To Investigate if the Harvester® Improves Sperm Motility and Blastocyst Utilization (the Percent of Fertilized Eggs That Develop to the Point That They Are Able to be Transferred) in IVF Cycles.

DETAILED DESCRIPTION Scientific Background and Rationale Infertility affects 10-15% of couples globally, with male factors contributing to nearly half of cases. Sperm preparation is a critical laboratory step in assisted reproductive technology (ART) that directly influences clinical outcomes beyond baseline semen quality. Density gradient centrifugation (DGC) and swim-up have been the prevailing sperm preparation techniques for decades, but both methods are labor-intensive, require multiple procedural steps, and can generate inter-laboratory variation due to technique-dependent factors.

DNA Fragmentation and Sperm Selection The clinical advantage of modern sperm separation techniques stems from reductions in sperm DNA fragmentation. Meta-analyses of microfluidic sperm selection demonstrate significant improvements in DNA fragmentation (mean difference -9.98%, p<0.00001), progressive motility (mean difference +14.50%, p=0.04), and fertilization rates (OR 1.22, p=0.04). Crucially, these gains are independent of baseline semen metrics, suggesting that preparation method choice can compensate for poor starting material-particularly relevant for severe oligospermia populations.
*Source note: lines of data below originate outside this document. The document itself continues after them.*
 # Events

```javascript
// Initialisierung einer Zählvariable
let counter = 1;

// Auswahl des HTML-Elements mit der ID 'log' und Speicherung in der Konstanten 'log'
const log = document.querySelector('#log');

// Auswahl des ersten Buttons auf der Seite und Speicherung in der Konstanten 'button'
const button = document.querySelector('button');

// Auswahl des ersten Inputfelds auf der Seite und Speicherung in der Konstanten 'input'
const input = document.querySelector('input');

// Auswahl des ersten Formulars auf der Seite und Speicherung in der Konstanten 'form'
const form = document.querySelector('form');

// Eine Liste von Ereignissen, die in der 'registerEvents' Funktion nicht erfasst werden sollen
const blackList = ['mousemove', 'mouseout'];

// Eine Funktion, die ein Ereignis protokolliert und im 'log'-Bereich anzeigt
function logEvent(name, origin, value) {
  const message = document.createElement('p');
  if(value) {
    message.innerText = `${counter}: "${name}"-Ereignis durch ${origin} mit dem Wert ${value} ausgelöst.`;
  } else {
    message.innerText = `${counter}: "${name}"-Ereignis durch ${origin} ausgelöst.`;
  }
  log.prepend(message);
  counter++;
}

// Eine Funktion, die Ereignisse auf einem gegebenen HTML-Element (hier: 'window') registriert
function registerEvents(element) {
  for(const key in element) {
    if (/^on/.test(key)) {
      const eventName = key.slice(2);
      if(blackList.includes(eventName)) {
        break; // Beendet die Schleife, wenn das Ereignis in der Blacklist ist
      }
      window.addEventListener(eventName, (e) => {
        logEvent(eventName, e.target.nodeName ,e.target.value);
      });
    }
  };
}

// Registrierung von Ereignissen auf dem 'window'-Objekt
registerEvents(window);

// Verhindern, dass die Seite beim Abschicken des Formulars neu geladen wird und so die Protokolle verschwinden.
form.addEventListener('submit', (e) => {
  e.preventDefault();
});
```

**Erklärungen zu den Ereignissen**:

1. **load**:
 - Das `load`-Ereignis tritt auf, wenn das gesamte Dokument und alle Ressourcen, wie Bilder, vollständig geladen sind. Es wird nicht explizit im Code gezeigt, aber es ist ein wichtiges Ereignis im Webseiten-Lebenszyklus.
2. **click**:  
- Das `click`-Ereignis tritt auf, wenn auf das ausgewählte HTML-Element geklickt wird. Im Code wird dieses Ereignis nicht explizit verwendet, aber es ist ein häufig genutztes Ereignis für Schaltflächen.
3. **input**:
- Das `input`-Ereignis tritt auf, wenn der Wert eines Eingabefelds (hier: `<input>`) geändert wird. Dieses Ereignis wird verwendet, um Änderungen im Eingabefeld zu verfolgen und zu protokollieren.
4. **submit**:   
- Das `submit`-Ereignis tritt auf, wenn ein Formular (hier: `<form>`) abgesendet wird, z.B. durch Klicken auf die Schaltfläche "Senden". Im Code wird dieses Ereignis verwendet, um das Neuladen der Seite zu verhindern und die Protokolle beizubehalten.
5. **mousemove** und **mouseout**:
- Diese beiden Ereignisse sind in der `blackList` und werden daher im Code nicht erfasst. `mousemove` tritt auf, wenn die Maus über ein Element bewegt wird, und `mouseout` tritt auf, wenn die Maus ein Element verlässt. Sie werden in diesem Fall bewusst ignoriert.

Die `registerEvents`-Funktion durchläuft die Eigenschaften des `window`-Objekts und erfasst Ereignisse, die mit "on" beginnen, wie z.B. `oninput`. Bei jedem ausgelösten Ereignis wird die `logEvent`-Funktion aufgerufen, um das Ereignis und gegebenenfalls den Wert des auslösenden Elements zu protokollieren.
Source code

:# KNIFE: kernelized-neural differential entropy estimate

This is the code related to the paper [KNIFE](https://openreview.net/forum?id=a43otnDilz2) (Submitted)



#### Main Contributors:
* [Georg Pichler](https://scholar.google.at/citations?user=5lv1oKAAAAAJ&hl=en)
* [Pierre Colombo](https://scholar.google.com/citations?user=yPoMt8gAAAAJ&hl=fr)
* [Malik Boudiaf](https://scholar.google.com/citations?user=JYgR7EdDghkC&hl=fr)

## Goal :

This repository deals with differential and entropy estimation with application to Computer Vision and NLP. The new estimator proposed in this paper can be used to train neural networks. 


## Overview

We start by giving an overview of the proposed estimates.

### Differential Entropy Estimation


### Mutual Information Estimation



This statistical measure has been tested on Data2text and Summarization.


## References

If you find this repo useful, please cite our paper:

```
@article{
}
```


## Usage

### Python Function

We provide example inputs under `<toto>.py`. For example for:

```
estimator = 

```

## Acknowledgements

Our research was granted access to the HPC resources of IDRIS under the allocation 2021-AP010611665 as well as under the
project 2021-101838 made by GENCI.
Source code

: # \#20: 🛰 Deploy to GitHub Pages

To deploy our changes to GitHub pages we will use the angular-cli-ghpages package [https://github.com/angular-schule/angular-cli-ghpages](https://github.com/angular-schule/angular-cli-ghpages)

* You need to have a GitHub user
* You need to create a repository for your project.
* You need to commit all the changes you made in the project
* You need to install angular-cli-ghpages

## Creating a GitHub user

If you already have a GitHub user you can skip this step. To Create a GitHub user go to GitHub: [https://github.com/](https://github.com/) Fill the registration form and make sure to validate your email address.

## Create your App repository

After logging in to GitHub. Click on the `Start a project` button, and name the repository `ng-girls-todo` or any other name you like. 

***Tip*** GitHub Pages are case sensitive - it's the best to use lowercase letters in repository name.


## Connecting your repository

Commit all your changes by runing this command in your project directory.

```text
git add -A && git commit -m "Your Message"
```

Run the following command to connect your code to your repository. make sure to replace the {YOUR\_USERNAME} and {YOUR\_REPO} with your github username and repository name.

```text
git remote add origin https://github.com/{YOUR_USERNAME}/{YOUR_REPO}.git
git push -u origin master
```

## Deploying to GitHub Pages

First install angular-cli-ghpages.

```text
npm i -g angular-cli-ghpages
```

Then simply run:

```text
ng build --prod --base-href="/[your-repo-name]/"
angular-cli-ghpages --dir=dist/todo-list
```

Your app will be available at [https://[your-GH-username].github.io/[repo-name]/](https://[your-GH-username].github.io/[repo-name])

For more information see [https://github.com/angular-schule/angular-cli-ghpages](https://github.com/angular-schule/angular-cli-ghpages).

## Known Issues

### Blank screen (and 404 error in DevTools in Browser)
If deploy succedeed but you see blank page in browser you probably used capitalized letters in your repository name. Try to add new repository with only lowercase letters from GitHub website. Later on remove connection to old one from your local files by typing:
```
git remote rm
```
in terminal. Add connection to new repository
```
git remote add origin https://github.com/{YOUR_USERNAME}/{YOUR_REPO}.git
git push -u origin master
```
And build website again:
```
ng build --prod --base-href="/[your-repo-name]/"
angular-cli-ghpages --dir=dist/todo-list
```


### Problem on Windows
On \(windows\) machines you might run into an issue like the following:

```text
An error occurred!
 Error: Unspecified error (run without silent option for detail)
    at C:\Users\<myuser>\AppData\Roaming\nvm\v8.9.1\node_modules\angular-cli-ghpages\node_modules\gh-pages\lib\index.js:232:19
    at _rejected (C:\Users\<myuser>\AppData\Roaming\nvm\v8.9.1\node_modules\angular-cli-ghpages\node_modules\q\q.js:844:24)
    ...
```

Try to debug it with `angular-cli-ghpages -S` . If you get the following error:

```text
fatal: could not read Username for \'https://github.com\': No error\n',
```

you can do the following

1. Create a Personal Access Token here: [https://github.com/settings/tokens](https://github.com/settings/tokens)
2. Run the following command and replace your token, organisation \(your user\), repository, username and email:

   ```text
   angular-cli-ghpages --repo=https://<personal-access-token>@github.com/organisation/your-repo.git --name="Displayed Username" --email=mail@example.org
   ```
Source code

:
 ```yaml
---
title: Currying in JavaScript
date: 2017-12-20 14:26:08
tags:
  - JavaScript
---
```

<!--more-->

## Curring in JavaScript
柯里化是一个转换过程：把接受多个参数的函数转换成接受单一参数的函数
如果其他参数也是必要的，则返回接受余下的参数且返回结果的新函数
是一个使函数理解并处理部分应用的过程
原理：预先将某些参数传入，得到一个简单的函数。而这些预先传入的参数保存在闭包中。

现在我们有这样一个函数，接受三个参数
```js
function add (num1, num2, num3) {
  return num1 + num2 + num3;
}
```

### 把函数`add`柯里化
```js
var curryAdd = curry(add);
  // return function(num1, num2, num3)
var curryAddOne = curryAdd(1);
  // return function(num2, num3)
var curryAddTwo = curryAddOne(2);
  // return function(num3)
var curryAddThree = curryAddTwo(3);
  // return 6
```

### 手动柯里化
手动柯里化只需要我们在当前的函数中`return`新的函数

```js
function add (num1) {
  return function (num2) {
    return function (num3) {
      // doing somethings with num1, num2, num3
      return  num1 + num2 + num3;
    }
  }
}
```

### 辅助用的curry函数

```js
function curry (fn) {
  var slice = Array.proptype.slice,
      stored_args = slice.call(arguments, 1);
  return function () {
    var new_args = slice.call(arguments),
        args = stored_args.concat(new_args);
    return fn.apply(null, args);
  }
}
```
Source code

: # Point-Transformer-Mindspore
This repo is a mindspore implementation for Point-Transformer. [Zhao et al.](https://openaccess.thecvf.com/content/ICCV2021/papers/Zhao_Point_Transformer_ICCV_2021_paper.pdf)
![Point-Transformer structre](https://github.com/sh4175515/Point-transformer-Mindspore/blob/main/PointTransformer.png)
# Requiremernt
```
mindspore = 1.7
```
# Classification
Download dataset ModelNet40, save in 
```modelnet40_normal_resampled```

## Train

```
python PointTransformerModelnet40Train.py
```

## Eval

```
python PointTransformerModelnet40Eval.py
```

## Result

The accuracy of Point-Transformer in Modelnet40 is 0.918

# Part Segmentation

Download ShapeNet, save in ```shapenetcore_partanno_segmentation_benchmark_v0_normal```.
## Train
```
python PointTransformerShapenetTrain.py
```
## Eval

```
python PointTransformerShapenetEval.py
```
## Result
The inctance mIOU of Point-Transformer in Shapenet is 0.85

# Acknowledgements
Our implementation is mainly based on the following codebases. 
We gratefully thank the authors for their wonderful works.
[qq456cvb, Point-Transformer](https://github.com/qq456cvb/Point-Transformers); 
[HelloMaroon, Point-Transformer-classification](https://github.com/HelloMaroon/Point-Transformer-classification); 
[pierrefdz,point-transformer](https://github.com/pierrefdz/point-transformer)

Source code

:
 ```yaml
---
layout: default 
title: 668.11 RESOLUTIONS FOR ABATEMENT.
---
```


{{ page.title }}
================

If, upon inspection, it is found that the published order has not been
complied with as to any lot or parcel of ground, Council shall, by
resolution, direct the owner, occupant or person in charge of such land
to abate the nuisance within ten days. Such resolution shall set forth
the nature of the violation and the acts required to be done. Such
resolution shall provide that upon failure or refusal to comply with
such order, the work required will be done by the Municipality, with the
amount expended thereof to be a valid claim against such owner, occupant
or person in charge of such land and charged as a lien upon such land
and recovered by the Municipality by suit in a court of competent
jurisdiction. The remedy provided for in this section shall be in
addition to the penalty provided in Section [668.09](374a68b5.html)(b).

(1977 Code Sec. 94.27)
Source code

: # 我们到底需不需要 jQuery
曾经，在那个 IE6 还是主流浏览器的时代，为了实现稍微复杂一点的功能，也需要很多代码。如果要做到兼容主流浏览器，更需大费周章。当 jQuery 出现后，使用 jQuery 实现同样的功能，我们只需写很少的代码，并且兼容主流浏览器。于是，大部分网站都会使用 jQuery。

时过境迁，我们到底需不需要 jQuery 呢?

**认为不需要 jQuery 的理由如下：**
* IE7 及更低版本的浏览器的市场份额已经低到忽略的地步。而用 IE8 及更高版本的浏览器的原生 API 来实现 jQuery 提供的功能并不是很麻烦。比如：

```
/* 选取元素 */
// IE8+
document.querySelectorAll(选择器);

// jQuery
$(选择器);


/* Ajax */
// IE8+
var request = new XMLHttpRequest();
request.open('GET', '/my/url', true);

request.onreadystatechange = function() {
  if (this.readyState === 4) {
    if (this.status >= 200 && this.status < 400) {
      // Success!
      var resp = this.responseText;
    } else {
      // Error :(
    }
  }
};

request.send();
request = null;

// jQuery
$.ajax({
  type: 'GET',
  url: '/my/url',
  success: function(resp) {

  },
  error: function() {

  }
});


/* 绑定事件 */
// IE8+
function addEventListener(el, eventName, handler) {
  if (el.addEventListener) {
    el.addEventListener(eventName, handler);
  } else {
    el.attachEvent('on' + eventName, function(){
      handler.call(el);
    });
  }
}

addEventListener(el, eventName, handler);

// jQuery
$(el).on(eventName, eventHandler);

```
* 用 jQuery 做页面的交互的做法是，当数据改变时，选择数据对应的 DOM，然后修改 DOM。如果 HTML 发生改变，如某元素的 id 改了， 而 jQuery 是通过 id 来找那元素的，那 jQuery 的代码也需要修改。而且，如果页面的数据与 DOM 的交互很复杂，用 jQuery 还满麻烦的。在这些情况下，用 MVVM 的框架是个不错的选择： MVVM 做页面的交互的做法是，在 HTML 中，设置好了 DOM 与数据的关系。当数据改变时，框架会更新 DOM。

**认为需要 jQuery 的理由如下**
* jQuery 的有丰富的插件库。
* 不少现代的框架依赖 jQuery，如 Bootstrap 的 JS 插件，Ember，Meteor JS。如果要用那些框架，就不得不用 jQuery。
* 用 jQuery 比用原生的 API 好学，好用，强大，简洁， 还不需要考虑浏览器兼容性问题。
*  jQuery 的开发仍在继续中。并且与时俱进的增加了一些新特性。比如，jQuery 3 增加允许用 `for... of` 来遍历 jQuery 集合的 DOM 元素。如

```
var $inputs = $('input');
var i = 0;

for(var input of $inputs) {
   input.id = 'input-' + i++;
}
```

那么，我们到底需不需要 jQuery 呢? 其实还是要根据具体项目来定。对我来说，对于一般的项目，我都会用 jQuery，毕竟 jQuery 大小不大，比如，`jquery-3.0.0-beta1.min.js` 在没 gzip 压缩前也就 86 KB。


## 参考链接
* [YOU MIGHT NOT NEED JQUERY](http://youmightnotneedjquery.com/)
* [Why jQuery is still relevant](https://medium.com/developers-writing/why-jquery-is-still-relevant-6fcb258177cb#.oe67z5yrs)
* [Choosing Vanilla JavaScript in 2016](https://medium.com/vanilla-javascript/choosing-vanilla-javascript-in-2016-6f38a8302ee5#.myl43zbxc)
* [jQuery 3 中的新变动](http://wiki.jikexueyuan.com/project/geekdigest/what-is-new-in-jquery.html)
Progressive Motility as a Surrogate Biomarker Progressive motility serves as more than a functional measure; it acts as a surrogate for sperm genomic integrity and predicts embryo developmental trajectory. High-motility sperm reliably exhibit lower DNA fragmentation, superior chromatin organization, and optimized mitochondrial function. Published evidence demonstrates that higher post-preparation progressive motility significantly enhances blastocyst formation rates in ICSI cycles (42.7% vs 28.2%, p=0.015), and motility correlates closely with fertilization (p=0.012), pregnancy (p=0.001), and live birth rates (p=0.001) in IVF.

Severe Oligospermia as a Distinct Clinical Challenge Multicenter studies demonstrate that men with severe oligospermia (<5 million/mL) face 12-15% lower fertilization and 18-22% lower blastulation rates, even after adjustment for female age and other variables. Their sperm also exhibit worse DNA fragmentation and chromatin quality, creating a distinct pathophysiological state that may derive differential benefit from advanced sperm selection technologies.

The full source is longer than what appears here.